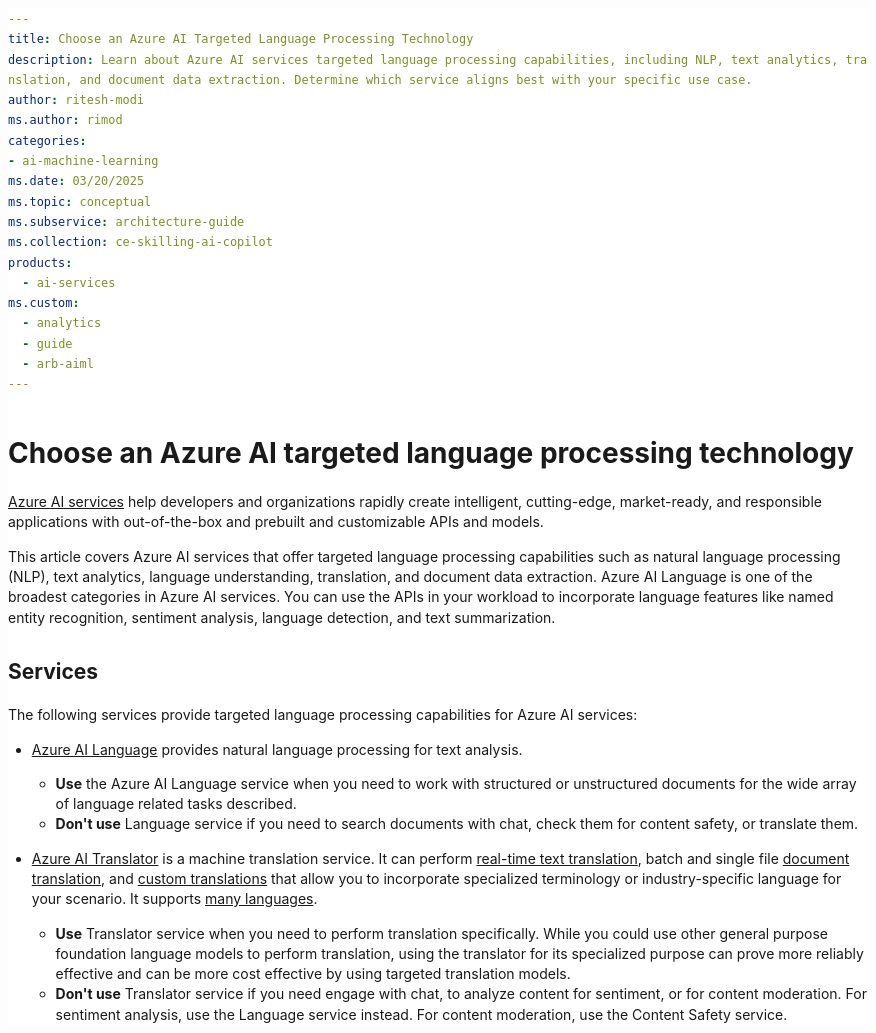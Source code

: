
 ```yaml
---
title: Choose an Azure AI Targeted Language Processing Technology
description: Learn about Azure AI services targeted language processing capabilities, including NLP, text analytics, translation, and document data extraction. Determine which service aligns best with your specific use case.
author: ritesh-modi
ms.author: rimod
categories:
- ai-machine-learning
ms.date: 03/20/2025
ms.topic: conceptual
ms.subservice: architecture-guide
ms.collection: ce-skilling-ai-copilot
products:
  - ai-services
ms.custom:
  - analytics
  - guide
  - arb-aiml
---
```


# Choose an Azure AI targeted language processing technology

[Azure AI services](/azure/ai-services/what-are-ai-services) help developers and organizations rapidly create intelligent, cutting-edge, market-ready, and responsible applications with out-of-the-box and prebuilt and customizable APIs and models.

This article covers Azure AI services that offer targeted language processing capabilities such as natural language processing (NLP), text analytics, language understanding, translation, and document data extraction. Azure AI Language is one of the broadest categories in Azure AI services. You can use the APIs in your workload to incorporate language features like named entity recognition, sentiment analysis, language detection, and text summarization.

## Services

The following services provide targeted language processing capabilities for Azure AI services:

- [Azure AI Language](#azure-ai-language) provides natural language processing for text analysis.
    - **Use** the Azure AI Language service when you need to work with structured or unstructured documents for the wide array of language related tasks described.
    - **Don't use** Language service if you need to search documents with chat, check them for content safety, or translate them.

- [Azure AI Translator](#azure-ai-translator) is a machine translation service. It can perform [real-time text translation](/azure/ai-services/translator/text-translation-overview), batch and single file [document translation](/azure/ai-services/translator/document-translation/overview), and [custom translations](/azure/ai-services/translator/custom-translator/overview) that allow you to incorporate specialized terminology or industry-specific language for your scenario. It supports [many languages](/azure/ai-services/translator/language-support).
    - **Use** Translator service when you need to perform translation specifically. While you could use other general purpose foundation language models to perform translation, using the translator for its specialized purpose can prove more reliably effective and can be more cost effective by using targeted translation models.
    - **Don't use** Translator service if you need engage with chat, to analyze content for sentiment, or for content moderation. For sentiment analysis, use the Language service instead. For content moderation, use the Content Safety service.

____

Write out exactly the lines that run from the top of the listing above to the line containing "- **Don't use** Language", both ends included. Omit every picture.

- Answer for the task:
Source code

:
 ```yaml
---
title: Choose an Azure AI Targeted Language Processing Technology
description: Learn about Azure AI services targeted language processing capabilities, including NLP, text analytics, translation, and document data extraction. Determine which service aligns best with your specific use case.
author: ritesh-modi
ms.author: rimod
categories:
- ai-machine-learning
ms.date: 03/20/2025
ms.topic: conceptual
ms.subservice: architecture-guide
ms.collection: ce-skilling-ai-copilot
products:
  - ai-services
ms.custom:
  - analytics
  - guide
  - arb-aiml
---
```


# Choose an Azure AI targeted language processing technology

[Azure AI services](/azure/ai-services/what-are-ai-services) help developers and organizations rapidly create intelligent, cutting-edge, market-ready, and responsible applications with out-of-the-box and prebuilt and customizable APIs and models.

This article covers Azure AI services that offer targeted language processing capabilities such as natural language processing (NLP), text analytics, language understanding, translation, and document data extraction. Azure AI Language is one of the broadest categories in Azure AI services. You can use the APIs in your workload to incorporate language features like named entity recognition, sentiment analysis, language detection, and text summarization.

## Services

The following services provide targeted language processing capabilities for Azure AI services:

- [Azure AI Language](#azure-ai-language) provides natural language processing for text analysis.
    - **Use** the Azure AI Language service when you need to work with structured or unstructured documents for the wide array of language related tasks described.
    - **Don't use** Language service if you need to search documents with chat, check them for content safety, or translate them.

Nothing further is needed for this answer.